For the last ten years, Holzapfel has been delving into natural materials and space. In the exhibition, we are showing new straw pictures and a work made of reeds. A fiber is the smallest component of natural plant-based materials. In their repeated arrangement, fibers shape the organization and appearance of the material pictures and sculptures. In Holzapfel’s pictures, light, color, and real and illusionistic pictorial spatiality play a central role. The pictures seek to overcome the rupture between depiction and what is depicted; they describe directly what they are. They are thus mimetic and yet completely nonrepresentational; it is as if they open up spaces that start in the concrete material. Viewing them, one constantly changes perspective: are we seeing material, or a pictorial space? This is definitely one of the artist’s central interests; he already formulated “being in between” in “FENCE”, his contribution to the documenta 14. The sculpture “Coat”, a single bundle of reeds layered to create a bent wall, also carries the idea of the work “FENCE” further. In the simultaneous emphasis on material, language, information, and media reflection, what is visible is not the only thing that plays a role; so does sensing the simultaneity of the widest variety of media spaces – exformation and information in a world driven by data.
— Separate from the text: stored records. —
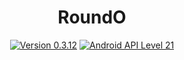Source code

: <h1 align=center>RoundO</h1>
<p align=center>
    <a href="./CHANGELOG.md"><img alt="Version 0.3.12" src="https://img.shields.io/badge/version-0.3.12-red.svg"/></a>
    <a href="https://www.android.com/versions/lollipop-5-0/"><img alt="Android API Level 21" src="https://img.shields.io/badge/Android_API_Level-21-A4C639.svg"/></a>
</p>

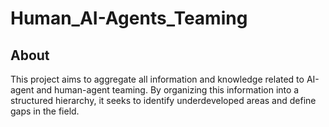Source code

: # Human_AI-Agents_Teaming

## About
This project aims to aggregate all information and knowledge related to AI-agent and human-agent teaming. By organizing this information into a structured hierarchy, it seeks to identify underdeveloped areas and define gaps in the field.
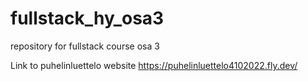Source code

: # fullstack_hy_osa3
repository for fullstack course osa 3

Link to puhelinluettelo website https://puhelinluettelo4102022.fly.dev/
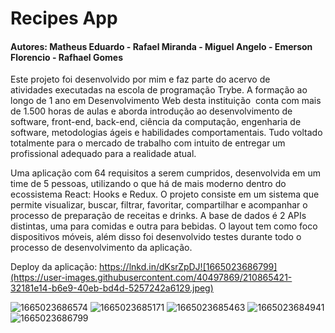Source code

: # Recipes App
#### Autores: Matheus Eduardo - Rafael Miranda - Miguel Angelo - Emerson Florencio - Rafhael Gomes
              

Este projeto foi desenvolvido por mim e faz parte do acervo de atividades executadas na escola de programação Trybe. A formação ao longo de 1 ano em Desenvolvimento Web desta instituição  conta com mais de 1.500 horas de aulas e aborda introdução ao desenvolvimento de software, front-end, back-end, ciência da computação, engenharia de software, metodologias ágeis e habilidades comportamentais. Tudo voltado totalmente para o mercado de trabalho com intuito de entregar um profissional adequado para a realidade atual. 

Uma aplicação com 64 requisitos a serem cumpridos, desenvolvida em um time de 5 pessoas, utilizando o que há de mais moderno dentro do ecossistema React: Hooks e Redux. O projeto consiste em um sistema que permite visualizar, buscar, filtrar, favoritar, compartilhar e acompanhar o processo de preparação de receitas e drinks. A base de dados é 2 APIs distintas, uma para comidas e outra para bebidas. O layout tem como foco dispositivos móveis, além disso foi desenvolvido testes durante todo o processo de desenvolvimento da aplicação.

Deploy da aplicação: https://lnkd.in/dKsrZpDJ![1665023686799](https://user-images.githubusercontent.com/40497869/210865421-32181e14-b6e9-40eb-bd4d-5257242a6129.jpeg)<br>

![1665023686574](https://user-images.githubusercontent.com/40497869/210865423-715c8c07-0d36-4b6b-9022-15b9d70f4104.jpeg)
![1665023685171](https://user-images.githubusercontent.com/40497869/210865428-1f12adb1-563f-4b76-bf49-00b4f6424ee4.jpeg)
![1665023685463](https://user-images.githubusercontent.com/40497869/210865429-bff73614-3ff2-4324-af46-bf6a4f9c878a.jpeg)
![1665023684941](https://user-images.githubusercontent.com/40497869/210865432-79dec193-6f52-48d9-8524-c331deb94582.jpeg)
![1665023686799](https://user-images.githubusercontent.com/40497869/210865584-ba7f56f3-bb80-4348-b84e-22e7ab6bb7f3.jpeg)
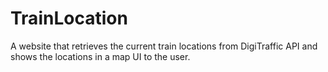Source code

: # TrainLocation
A website that retrieves the current train locations from DigiTraffic API and shows the locations in a map UI to the user.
In a text on Karl Heinz Adler, the artist described the Baroque Period as the beginning of Modernism, which divides between Romanticism and Classicism and, as a modern form, unites the flowing of various things between technology and nature. Since we are continuously caught in these processes made of pieces, what we feel in the here and now also continues branching. Thus, the materials Holzapfel chooses – straw, wood, reeds, and hay – show and describe the constancy of division and arising from and apart from each other as a recurring natural process.
The title of the exhibition, “FIBERS”, also triggers associations of fraying, unraveling, and what frays to come apart in its components or what composes itself from them. The natural materials historically reflect an atomistic perspective that has been part of the European Enlightenment since Lucretius and the naturalists of the 18th century. From this perspective, the Romantic Era can also be read as a reflection of the early phase of industrialization, which understood nature as being a suffusing event. For example, the Romantic artists Runge and C.D. Friedrich connected weather phenomena and color directly with natural science. In the later perception of the world, as developed in part by Heinz von Foerster at the latest since the cybernetic models in the second half of the 20th century, nature then becomes information and model. Its language, however, comes directly from the material. Because Holzapfel’s works let this language resound, his material-related works also spur a changed awareness of the environment and open up their political dimension. In harmony with Land Art, without being agitation, they call for a respectful stance toward the environment. Starting from this stance, it seems possible to determine anew the relationship between our media-shaped urban spaces and the surrounding landscapes.